#### Exercise goal
Output each line of the listing exactly, though pictures are not to appear.

#### Material for this task

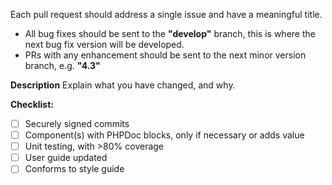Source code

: Each pull request should address a single issue and have a meaningful title.

- All bug fixes should be sent to the __"develop"__ branch, this is where the next bug fix version will be developed.
- PRs with any enhancement should be sent to the next minor version branch, e.g. __"4.3"__

**Description**
Explain what you have changed, and why.

**Checklist:**
- [ ] Securely signed commits
- [ ] Component(s) with PHPDoc blocks, only if necessary or adds value
- [ ] Unit testing, with >80% coverage
- [ ] User guide updated
- [ ] Conforms to style guide

<!--

**Notes**
- Pull requests must be in English
- If the PR solves an issue, reference it with a suitable verb and the issue number
(e.g. fixes <hash>12345)
- Unsolicited pull requests will be considered, but there is no guarantee of acceptance
- Pull requests should be from a feature branch in the contributor's fork of the repository
  to the develop branch of the project repository

-->
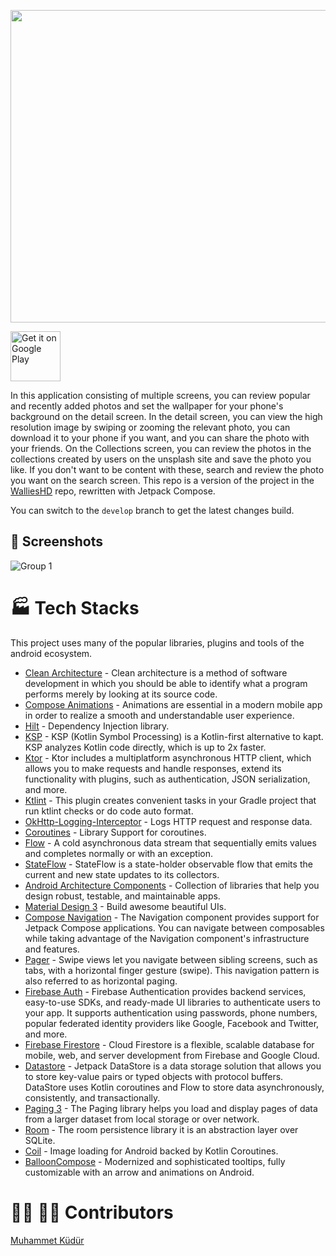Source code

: 

<p align="center"><img src=https://user-images.githubusercontent.com/73955284/233776416-58b37197-180c-4fa3-b2e7-4da14733431e.png width="700" height="500">

<a href='https://play.google.com/store/apps/details?id=com.oguzdogdu.wallieshd&pcampaignid=pcampaignidMKT-Other-global-all-co-prtnr-py-PartBadge-Mar2515-1'><img alt='Get it on Google Play' src='https://play.google.com/intl/en_us/badges/static/images/badges/en_badge_web_generic.png' height='80' /></a>


In this application consisting of multiple screens, you can review popular and recently added photos and set the wallpaper for your phone's background on the detail screen. In the detail screen, you can view the high resolution image by swiping or zooming the relevant photo, you can download it to your phone if you want, and you can share the photo with your friends. On the Collections screen, you can review the photos in the collections created by users on the unsplash site and save the photo you like. If you don't want to be content with these, search and review the photo you want on the search screen. This repo is a version of the project in the [WalliesHD](https://github.com/oguzsout/Wallies) repo, rewritten with Jetpack Compose.

You can switch to the `develop` branch to get the latest changes build.


## 📸 Screenshots
![Group 1](https://github.com/oguzsout/WalliesCompose/assets/73955284/f5b53358-f147-483f-8ab7-ea8d5189cde3)

# 🏭 Tech Stacks
This project uses many of the popular libraries, plugins and tools of the android ecosystem.
- [Clean Architecture](https://developer.android.com/topic/architecture) - Clean architecture is a method of software development in which you should be able to identify what a program performs merely by looking at its source code.
- [Compose Animations](https://developer.android.com/jetpack/compose/animation/introduction) - Animations are essential in a modern mobile app in order to realize a smooth and understandable user experience.
- [Hilt](https://dagger.dev/hilt/) - Dependency Injection library.
- [KSP](https://developer.android.com/build/migrate-to-ksp) - KSP (Kotlin Symbol Processing) is a Kotlin-first alternative to kapt. KSP analyzes Kotlin code directly, which is up to 2x faster.
- [Ktor](https://ktor.io/docs/client-create-new-application.html) - Ktor includes a multiplatform asynchronous HTTP client, which allows you to make requests and handle responses, extend its functionality with plugins, such as authentication, JSON serialization, and more.
- [Ktlint](https://github.com/jlleitschuh/ktlint-gradle) - This plugin creates convenient tasks in your Gradle project that run ktlint checks or do code auto format.
- [OkHttp-Logging-Interceptor](https://github.com/square/okhttp/blob/master/okhttp-logging-interceptor/README.md) - Logs HTTP request and response data.
- [Coroutines](https://github.com/Kotlin/kotlinx.coroutines) - Library Support for coroutines.
- [Flow](https://kotlin.github.io/kotlinx.coroutines/kotlinx-coroutines-core/kotlinx.coroutines.flow/-flow/) - A cold asynchronous data stream that sequentially emits values and completes normally or with an exception.
- [StateFlow](https://developer.android.com/kotlin/flow/stateflow-and-sharedflow) - StateFlow is a
  state-holder observable flow that emits the current and new state updates to its collectors.
- [Android Architecture Components](https://developer.android.com/topic/libraries/architecture) - Collection of libraries that help you design robust, testable, and maintainable apps.
- [Material Design 3](https://m3.material.io/develop/android/jetpack-compose) - Build awesome beautiful UIs.
- [Compose Navigation](https://developer.android.com/jetpack/compose/navigation) - The Navigation component provides support for Jetpack Compose applications. You can navigate between composables while taking advantage of the Navigation component's infrastructure and features.
- [Pager](https://developer.android.com/jetpack/compose/layouts/pager) - Swipe views let you navigate between sibling screens, such as tabs, with a horizontal finger gesture (swipe). This navigation pattern is also referred to as horizontal paging.
- [Firebase Auth](https://firebase.google.com/docs/auth) - Firebase Authentication provides backend services, easy-to-use SDKs, and ready-made UI libraries to authenticate users to your app. It supports authentication using passwords, phone numbers, popular federated identity providers like Google, Facebook and Twitter, and more.
- [Firebase Firestore](https://firebase.google.com/docs/firestore) - Cloud Firestore is a flexible, scalable database for mobile, web, and server development from Firebase and Google Cloud.
- [Datastore](https://developer.android.com/topic/libraries/architecture/datastore) - Jetpack DataStore is a data storage solution that allows you to store key-value pairs or typed objects with protocol buffers. DataStore uses Kotlin coroutines and Flow to store data asynchronously, consistently, and transactionally.
- [Paging 3](https://developer.android.com/jetpack/androidx/releases/paging) - The Paging library helps you load and display pages of data from a larger dataset from local storage or over network.
- [Room](https://developer.android.com/training/data-storage/room) - The room persistence library it is an abstraction layer over SQLite.
- [Coil](https://github.com/coil-kt/coil) - Image loading for Android backed by Kotlin Coroutines.
- [BalloonCompose](https://github.com/skydoves/Balloon) - Modernized and sophisticated tooltips, fully customizable with an arrow and animations on Android.

# 👨‍🔧 👩‍🔧 Contributors
[Muhammet Küdür](https://github.com/mskdr)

#### Finished exercise
Source code

: Each pull request should address a single issue and have a meaningful title.

- All bug fixes should be sent to the __"develop"__ branch, this is where the next bug fix version will be developed.
- PRs with any enhancement should be sent to the next minor version branch, e.g. __"4.3"__

**Description**
Explain what you have changed, and why.

**Checklist:**
- [ ] Securely signed commits
- [ ] Component(s) with PHPDoc blocks, only if necessary or adds value
- [ ] Unit testing, with >80% coverage
- [ ] User guide updated
- [ ] Conforms to style guide

<!--

**Notes**
- Pull requests must be in English
- If the PR solves an issue, reference it with a suitable verb and the issue number
(e.g. fixes <hash>12345)
- Unsolicited pull requests will be considered, but there is no guarantee of acceptance
- Pull requests should be from a feature branch in the contributor's fork of the repository
  to the develop branch of the project repository

-->
Source code

: 

<p align="center"><img src=https://user-images.githubusercontent.com/73955284/233776416-58b37197-180c-4fa3-b2e7-4da14733431e.png width="700" height="500">

<a href='https://play.google.com/store/apps/details?id=com.oguzdogdu.wallieshd&pcampaignid=pcampaignidMKT-Other-global-all-co-prtnr-py-PartBadge-Mar2515-1'><img alt='Get it on Google Play' src='https://play.google.com/intl/en_us/badges/static/images/badges/en_badge_web_generic.png' height='80' /></a>


In this application consisting of multiple screens, you can review popular and recently added photos and set the wallpaper for your phone's background on the detail screen. In the detail screen, you can view the high resolution image by swiping or zooming the relevant photo, you can download it to your phone if you want, and you can share the photo with your friends. On the Collections screen, you can review the photos in the collections created by users on the unsplash site and save the photo you like. If you don't want to be content with these, search and review the photo you want on the search screen. This repo is a version of the project in the [WalliesHD](https://github.com/oguzsout/Wallies) repo, rewritten with Jetpack Compose.

You can switch to the `develop` branch to get the latest changes build.


## 📸 Screenshots
![Group 1](https://github.com/oguzsout/WalliesCompose/assets/73955284/f5b53358-f147-483f-8ab7-ea8d5189cde3)

# 🏭 Tech Stacks
This project uses many of the popular libraries, plugins and tools of the android ecosystem.
- [Clean Architecture](https://developer.android.com/topic/architecture) - Clean architecture is a method of software development in which you should be able to identify what a program performs merely by looking at its source code.
- [Compose Animations](https://developer.android.com/jetpack/compose/animation/introduction) - Animations are essential in a modern mobile app in order to realize a smooth and understandable user experience.
- [Hilt](https://dagger.dev/hilt/) - Dependency Injection library.
- [KSP](https://developer.android.com/build/migrate-to-ksp) - KSP (Kotlin Symbol Processing) is a Kotlin-first alternative to kapt. KSP analyzes Kotlin code directly, which is up to 2x faster.
- [Ktor](https://ktor.io/docs/client-create-new-application.html) - Ktor includes a multiplatform asynchronous HTTP client, which allows you to make requests and handle responses, extend its functionality with plugins, such as authentication, JSON serialization, and more.
- [Ktlint](https://github.com/jlleitschuh/ktlint-gradle) - This plugin creates convenient tasks in your Gradle project that run ktlint checks or do code auto format.
- [OkHttp-Logging-Interceptor](https://github.com/square/okhttp/blob/master/okhttp-logging-interceptor/README.md) - Logs HTTP request and response data.
- [Coroutines](https://github.com/Kotlin/kotlinx.coroutines) - Library Support for coroutines.
- [Flow](https://kotlin.github.io/kotlinx.coroutines/kotlinx-coroutines-core/kotlinx.coroutines.flow/-flow/) - A cold asynchronous data stream that sequentially emits values and completes normally or with an exception.
- [StateFlow](https://developer.android.com/kotlin/flow/stateflow-and-sharedflow) - StateFlow is a
  state-holder observable flow that emits the current and new state updates to its collectors.
- [Android Architecture Components](https://developer.android.com/topic/libraries/architecture) - Collection of libraries that help you design robust, testable, and maintainable apps.
- [Material Design 3](https://m3.material.io/develop/android/jetpack-compose) - Build awesome beautiful UIs.
- [Compose Navigation](https://developer.android.com/jetpack/compose/navigation) - The Navigation component provides support for Jetpack Compose applications. You can navigate between composables while taking advantage of the Navigation component's infrastructure and features.
- [Pager](https://developer.android.com/jetpack/compose/layouts/pager) - Swipe views let you navigate between sibling screens, such as tabs, with a horizontal finger gesture (swipe). This navigation pattern is also referred to as horizontal paging.
- [Firebase Auth](https://firebase.google.com/docs/auth) - Firebase Authentication provides backend services, easy-to-use SDKs, and ready-made UI libraries to authenticate users to your app. It supports authentication using passwords, phone numbers, popular federated identity providers like Google, Facebook and Twitter, and more.
- [Firebase Firestore](https://firebase.google.com/docs/firestore) - Cloud Firestore is a flexible, scalable database for mobile, web, and server development from Firebase and Google Cloud.
- [Datastore](https://developer.android.com/topic/libraries/architecture/datastore) - Jetpack DataStore is a data storage solution that allows you to store key-value pairs or typed objects with protocol buffers. DataStore uses Kotlin coroutines and Flow to store data asynchronously, consistently, and transactionally.
- [Paging 3](https://developer.android.com/jetpack/androidx/releases/paging) - The Paging library helps you load and display pages of data from a larger dataset from local storage or over network.
- [Room](https://developer.android.com/training/data-storage/room) - The room persistence library it is an abstraction layer over SQLite.
- [Coil](https://github.com/coil-kt/coil) - Image loading for Android backed by Kotlin Coroutines.
- [BalloonCompose](https://github.com/skydoves/Balloon) - Modernized and sophisticated tooltips, fully customizable with an arrow and animations on Android.

# 👨‍🔧 👩‍🔧 Contributors
[Muhammet Küdür](https://github.com/mskdr)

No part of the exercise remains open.